Problem to solve =
Where does the word "graduated" show up in the records? Copy every line that has it.
[Provided data Boundary: Start]
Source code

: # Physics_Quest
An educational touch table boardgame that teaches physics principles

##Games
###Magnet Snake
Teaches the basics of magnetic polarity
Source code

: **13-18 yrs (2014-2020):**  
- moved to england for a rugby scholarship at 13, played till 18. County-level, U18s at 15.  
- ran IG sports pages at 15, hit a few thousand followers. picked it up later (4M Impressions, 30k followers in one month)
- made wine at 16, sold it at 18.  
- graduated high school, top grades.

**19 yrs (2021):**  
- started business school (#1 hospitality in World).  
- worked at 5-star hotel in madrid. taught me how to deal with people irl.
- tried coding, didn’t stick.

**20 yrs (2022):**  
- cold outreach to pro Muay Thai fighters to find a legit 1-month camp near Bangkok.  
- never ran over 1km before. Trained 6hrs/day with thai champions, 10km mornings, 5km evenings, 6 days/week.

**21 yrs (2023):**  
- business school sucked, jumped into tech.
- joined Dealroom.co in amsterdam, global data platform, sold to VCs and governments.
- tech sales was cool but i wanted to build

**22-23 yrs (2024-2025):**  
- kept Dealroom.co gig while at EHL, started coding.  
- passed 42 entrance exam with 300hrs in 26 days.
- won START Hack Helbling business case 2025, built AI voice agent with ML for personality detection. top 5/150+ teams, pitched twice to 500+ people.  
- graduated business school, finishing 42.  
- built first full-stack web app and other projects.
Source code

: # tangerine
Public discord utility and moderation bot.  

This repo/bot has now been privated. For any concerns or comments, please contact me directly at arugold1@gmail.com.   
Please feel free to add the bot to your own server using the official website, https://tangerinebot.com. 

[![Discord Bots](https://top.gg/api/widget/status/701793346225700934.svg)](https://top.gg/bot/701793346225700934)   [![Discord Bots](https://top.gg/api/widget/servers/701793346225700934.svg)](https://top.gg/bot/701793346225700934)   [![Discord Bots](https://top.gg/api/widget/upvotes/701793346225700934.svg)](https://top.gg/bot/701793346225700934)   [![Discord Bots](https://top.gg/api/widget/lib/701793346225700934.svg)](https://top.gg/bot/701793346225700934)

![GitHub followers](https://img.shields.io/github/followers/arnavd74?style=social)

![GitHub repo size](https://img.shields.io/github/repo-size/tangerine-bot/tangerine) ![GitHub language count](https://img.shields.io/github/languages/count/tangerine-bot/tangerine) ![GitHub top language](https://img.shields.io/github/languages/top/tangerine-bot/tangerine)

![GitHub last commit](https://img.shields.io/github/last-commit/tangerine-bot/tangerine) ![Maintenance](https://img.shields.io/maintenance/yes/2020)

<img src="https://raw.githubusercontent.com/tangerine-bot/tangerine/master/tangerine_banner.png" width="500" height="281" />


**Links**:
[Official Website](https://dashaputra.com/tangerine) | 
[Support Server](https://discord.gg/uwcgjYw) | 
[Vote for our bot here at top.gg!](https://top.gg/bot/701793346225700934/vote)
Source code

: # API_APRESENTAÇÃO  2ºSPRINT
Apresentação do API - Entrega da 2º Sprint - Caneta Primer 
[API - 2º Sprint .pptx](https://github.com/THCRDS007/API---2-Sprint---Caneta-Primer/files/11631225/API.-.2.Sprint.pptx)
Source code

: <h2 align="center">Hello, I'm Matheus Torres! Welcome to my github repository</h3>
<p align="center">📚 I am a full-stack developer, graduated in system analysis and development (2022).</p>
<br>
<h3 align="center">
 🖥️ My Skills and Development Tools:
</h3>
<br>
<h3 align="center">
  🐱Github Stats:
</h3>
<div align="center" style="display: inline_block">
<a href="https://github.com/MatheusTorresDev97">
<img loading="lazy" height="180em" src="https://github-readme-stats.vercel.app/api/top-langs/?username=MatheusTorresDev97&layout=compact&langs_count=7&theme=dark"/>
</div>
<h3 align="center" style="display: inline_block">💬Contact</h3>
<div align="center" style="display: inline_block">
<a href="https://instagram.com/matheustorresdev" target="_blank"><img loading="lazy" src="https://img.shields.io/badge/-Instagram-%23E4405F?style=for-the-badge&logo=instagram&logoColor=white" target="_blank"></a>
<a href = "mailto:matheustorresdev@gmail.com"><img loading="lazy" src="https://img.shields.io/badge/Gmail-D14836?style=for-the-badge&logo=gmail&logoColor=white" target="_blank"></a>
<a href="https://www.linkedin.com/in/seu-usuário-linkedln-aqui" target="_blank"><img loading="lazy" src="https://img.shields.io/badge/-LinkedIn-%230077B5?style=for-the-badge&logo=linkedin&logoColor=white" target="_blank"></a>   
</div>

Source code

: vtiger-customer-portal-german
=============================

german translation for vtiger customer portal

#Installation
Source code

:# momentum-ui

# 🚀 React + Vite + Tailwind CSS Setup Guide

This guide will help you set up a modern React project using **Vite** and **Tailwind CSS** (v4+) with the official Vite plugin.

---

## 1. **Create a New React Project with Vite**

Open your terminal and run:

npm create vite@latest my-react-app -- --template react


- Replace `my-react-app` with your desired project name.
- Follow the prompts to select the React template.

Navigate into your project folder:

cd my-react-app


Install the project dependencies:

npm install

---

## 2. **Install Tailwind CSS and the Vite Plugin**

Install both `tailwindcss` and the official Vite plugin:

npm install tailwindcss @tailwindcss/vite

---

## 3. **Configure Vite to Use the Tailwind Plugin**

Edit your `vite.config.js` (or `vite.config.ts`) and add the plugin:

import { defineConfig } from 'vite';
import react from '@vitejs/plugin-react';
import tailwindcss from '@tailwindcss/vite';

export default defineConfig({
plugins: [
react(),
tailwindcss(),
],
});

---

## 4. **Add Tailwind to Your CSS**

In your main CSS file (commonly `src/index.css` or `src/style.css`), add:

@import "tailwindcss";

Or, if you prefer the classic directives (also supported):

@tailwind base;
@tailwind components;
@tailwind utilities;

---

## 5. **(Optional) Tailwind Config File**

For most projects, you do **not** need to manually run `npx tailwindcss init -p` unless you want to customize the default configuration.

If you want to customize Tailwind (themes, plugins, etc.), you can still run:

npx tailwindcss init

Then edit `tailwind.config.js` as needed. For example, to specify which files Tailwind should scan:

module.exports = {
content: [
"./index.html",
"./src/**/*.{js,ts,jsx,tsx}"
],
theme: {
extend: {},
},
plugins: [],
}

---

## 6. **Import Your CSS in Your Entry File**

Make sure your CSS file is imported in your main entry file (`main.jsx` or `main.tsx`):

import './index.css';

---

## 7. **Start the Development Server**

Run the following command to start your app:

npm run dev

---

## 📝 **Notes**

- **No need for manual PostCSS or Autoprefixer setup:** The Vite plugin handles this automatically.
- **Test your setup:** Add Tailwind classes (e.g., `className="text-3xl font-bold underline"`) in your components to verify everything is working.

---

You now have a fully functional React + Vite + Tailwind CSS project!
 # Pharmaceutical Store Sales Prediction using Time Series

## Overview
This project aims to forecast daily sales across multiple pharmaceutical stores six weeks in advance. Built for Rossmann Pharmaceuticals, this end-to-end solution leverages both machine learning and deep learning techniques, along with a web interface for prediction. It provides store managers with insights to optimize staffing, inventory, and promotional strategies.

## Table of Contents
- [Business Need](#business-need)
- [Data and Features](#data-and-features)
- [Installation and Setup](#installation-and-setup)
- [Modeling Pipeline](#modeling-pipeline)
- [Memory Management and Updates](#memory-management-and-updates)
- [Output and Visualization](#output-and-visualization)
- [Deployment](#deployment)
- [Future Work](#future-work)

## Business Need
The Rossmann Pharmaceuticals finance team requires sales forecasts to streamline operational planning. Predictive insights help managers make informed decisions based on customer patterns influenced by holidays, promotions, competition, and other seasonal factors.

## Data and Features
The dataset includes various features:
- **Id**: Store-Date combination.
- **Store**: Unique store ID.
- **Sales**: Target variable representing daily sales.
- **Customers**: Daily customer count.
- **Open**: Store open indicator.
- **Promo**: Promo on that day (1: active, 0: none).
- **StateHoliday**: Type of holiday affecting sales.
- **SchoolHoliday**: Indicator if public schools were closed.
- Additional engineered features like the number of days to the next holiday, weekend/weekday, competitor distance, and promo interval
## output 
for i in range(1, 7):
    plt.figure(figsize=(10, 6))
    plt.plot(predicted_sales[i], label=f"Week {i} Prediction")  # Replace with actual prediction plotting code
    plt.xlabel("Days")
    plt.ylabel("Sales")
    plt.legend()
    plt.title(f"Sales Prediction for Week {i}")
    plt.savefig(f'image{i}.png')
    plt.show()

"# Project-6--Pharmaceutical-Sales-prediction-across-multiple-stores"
[Provided data Boundary: End]
Answer to this exercise =
- graduated high school, top grades.
- graduated business school, finishing 42.  
<p align="center">📚 I am a full-stack developer, graduated in system analysis and development (2022).</p>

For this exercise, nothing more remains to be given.